You can define a symbolic name for a constant using the EQU, SET and DEFINE directives. You can also remove the definition of a symbol with the UNDEF directive and test if a symbol is defined using the DEFINED operator. The DEFINE and UNDEF directives may be prefixed with a # character which can be in the first column to emulate simple C pre-processor statements. The SFRB and SFRW directives may start in the first column and are typically used to access memory mapped peripheral registers.

Syntax

symbol EQU expression
symbol = expression
symbol
SET expression
DEFINE symbol [expression]
UNDEF symbol
SFRB symbol = addressExpression
SFRW symbol = addressExpression

The assembler evaluates the expression and assigns that value to the symbol. For the EQU directive the expression need not be constant or even known at assembly time; it can be any value and may include complex operations involving external symbols. For the SET and DEFINE directive the expression must evaluate to an assemble time constant. The SET directive allows redefinition of an existing symbol, the EQU and DEFINE directives will produce an error if a symbol is redefined. The = operator is equivalent to the SET directive.
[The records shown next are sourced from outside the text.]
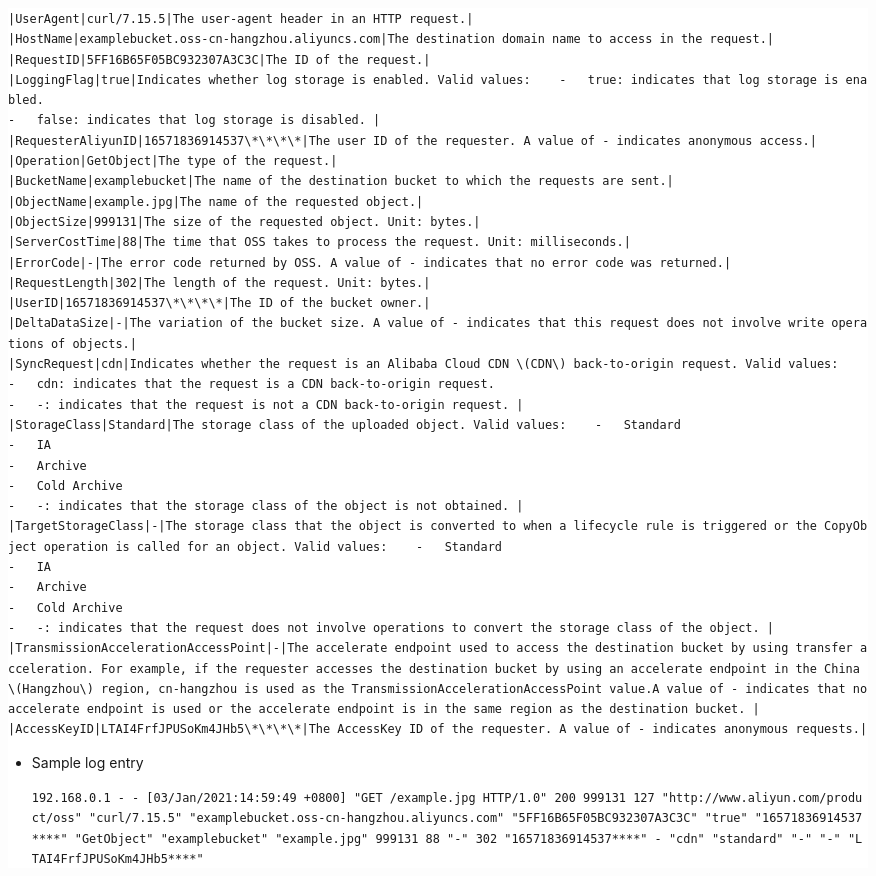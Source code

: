     |UserAgent|curl/7.15.5|The user-agent header in an HTTP request.|
    |HostName|examplebucket.oss-cn-hangzhou.aliyuncs.com|The destination domain name to access in the request.|
    |RequestID|5FF16B65F05BC932307A3C3C|The ID of the request.|
    |LoggingFlag|true|Indicates whether log storage is enabled. Valid values:    -   true: indicates that log storage is enabled.
    -   false: indicates that log storage is disabled. |
    |RequesterAliyunID|16571836914537\*\*\*\*|The user ID of the requester. A value of - indicates anonymous access.|
    |Operation|GetObject|The type of the request.|
    |BucketName|examplebucket|The name of the destination bucket to which the requests are sent.|
    |ObjectName|example.jpg|The name of the requested object.|
    |ObjectSize|999131|The size of the requested object. Unit: bytes.|
    |ServerCostTime|88|The time that OSS takes to process the request. Unit: milliseconds.|
    |ErrorCode|-|The error code returned by OSS. A value of - indicates that no error code was returned.|
    |RequestLength|302|The length of the request. Unit: bytes.|
    |UserID|16571836914537\*\*\*\*|The ID of the bucket owner.|
    |DeltaDataSize|-|The variation of the bucket size. A value of - indicates that this request does not involve write operations of objects.|
    |SyncRequest|cdn|Indicates whether the request is an Alibaba Cloud CDN \(CDN\) back-to-origin request. Valid values:    -   cdn: indicates that the request is a CDN back-to-origin request.
    -   -: indicates that the request is not a CDN back-to-origin request. |
    |StorageClass|Standard|The storage class of the uploaded object. Valid values:    -   Standard
    -   IA
    -   Archive
    -   Cold Archive
    -   -: indicates that the storage class of the object is not obtained. |
    |TargetStorageClass|-|The storage class that the object is converted to when a lifecycle rule is triggered or the CopyObject operation is called for an object. Valid values:    -   Standard
    -   IA
    -   Archive
    -   Cold Archive
    -   -: indicates that the request does not involve operations to convert the storage class of the object. |
    |TransmissionAccelerationAccessPoint|-|The accelerate endpoint used to access the destination bucket by using transfer acceleration. For example, if the requester accesses the destination bucket by using an accelerate endpoint in the China \(Hangzhou\) region, cn-hangzhou is used as the TransmissionAccelerationAccessPoint value.A value of - indicates that no accelerate endpoint is used or the accelerate endpoint is in the same region as the destination bucket. |
    |AccessKeyID|LTAI4FrfJPUSoKm4JHb5\*\*\*\*|The AccessKey ID of the requester. A value of - indicates anonymous requests.|

-   Sample log entry

    ```
    192.168.0.1 - - [03/Jan/2021:14:59:49 +0800] "GET /example.jpg HTTP/1.0" 200 999131 127 "http://www.aliyun.com/product/oss" "curl/7.15.5" "examplebucket.oss-cn-hangzhou.aliyuncs.com" "5FF16B65F05BC932307A3C3C" "true" "16571836914537****" "GetObject" "examplebucket" "example.jpg" 999131 88 "-" 302 "16571836914537****" - "cdn" "standard" "-" "-" "LTAI4FrfJPUSoKm4JHb5****"
    ```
The DEFINE directive need not be supplied an expression and the assembler will generate a default value for the symbol.

Example
CR EQU 13

This defines the symbol CR to be a symbolic name for the value 13. Now you can use the symbol CR in expressions rather than the constant. 

Example
ADDRHI EQU (ADDR<<8) & 0FFH

This defines the symbol ADDRHI to be equivalent to the value of ADDR shifted right 8 bits and then bitwise-anded with 255. If ADDR is an external symbol defined in another module, then the expression involving ADDR cannot be resolved at assembly time as the value of ADDR isnt known to the assembler. The value of ADDR is only known when linking and the linker will resolve any expression the assembler can't.

Example
x = x-1

This redefines the symbol x to be the current value of x with 1 subtracted.

Example
#if !defined(debug)
#define debug
#endif

This defines the symbol debug if it hasn't already been defined.